Republican lawmakers are pushing a plan to cut income taxes and increase the state sales tax – a move away from funding government by taxing Georgians on what they earn and toward taxing them on what they spend.
That’s long been Republican tax philosophy in Georgia. And Georgians last year overwhelmingly backed a kind of first step, constitutionally banning any increase in the current maximum 6 percent income tax rate.
Republicans have held hearings on the latest version of the income-tax cut bill, but a major restructuring of the tax system may face a tough time in an election-year General Assembly next year. Even longtime advocates of cutting and/or eliminating the state income tax say it’s unlikely to gain much traction next year.
Critics, often-left-leaning lawmakers and groups, argue that the GOP plan would cut taxes on the wealthy – who spend a lower percentage of their income on goods and services than the poor. The poor and middle class, they argue, have no choice but to spend much of what they earn on goods and services.
Now one of the groups is putting out a comprehensive tax plan to counter the Republican proposal, making an argument that likely won’t get far in the General Assembly.
The left-leaning Georgia Budget & Policy Institute on Wednesday released a plan that it argues would cut state taxes on the poor and middle class, a group most likely to spend any tax savings, re-circulating money back into the economy. It would, however, raise taxes on upper income Georgians, which make it a non-starter in the General Assembly.

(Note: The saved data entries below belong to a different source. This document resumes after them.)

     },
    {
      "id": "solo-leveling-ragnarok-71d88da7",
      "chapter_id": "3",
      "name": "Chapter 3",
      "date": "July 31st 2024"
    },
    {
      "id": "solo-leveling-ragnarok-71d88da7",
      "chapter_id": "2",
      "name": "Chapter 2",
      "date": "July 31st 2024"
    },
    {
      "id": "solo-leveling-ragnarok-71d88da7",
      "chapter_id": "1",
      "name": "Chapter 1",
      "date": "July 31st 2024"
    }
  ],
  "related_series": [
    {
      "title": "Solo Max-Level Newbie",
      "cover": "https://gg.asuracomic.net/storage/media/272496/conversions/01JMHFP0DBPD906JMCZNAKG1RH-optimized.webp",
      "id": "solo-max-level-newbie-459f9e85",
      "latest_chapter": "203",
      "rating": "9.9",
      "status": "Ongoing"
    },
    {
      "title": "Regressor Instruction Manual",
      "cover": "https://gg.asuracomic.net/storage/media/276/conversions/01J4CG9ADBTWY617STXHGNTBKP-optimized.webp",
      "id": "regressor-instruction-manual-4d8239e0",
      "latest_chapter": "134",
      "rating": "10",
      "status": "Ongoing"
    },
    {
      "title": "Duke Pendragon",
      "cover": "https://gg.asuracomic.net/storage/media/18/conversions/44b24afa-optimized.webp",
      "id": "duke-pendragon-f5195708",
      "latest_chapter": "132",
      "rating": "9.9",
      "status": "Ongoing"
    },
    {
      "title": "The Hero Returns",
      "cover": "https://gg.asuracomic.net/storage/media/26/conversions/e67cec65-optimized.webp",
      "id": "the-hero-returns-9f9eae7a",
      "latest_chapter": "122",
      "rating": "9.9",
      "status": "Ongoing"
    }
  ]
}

Called “A Tax Blueprint to Strengthen Georgia,” the proposal would raise the standard deduction and personal exemption on income taxes, shielding more income from taxes. It would tweak the tax brackets so married couples got the same benefits as single filers. It would create an “earned income tax credit” like the one the federal government has to help low-income earners.
And it would extend the sales taxes to the purchase of digital downloads, including software, music files, movie files, apps, games and e-books.
Downloaded merchandise isn’t taxed like physical counterparts bought in brick-and-mortar stores, the group’s tax expert, Wesley Tharpe notes. The exemption exists, he said, because state tax laws lag behind the rapid growth of the online economy.
The group’s report says Georgians are expected to spend nearly $2.2 billion on digital merchandise over the course of the 2016, growing to more than $2.7 billion in 2020. State and local governments are losing $82 million to $100 million a year by not taxing downloads, it says.
Besides the fact that the plan would tax digital downloads, the bad news for some would be that it also calls for limiting income tax deductions. Stuff like mortgage interest could be deducted, but there would be limits. Nothing that would impact poor and many middle-income folks, mind you, but the limits would hit some upper income Georgians hard.
The policy group says the plan would be revenue neutral – meaning it would raise the same money as the current system. They say it would cut average taxes for 60 percent of Georgians at the bottom of the income scale, change little for the next 20 percent on the scale, and raise taxes on top earners.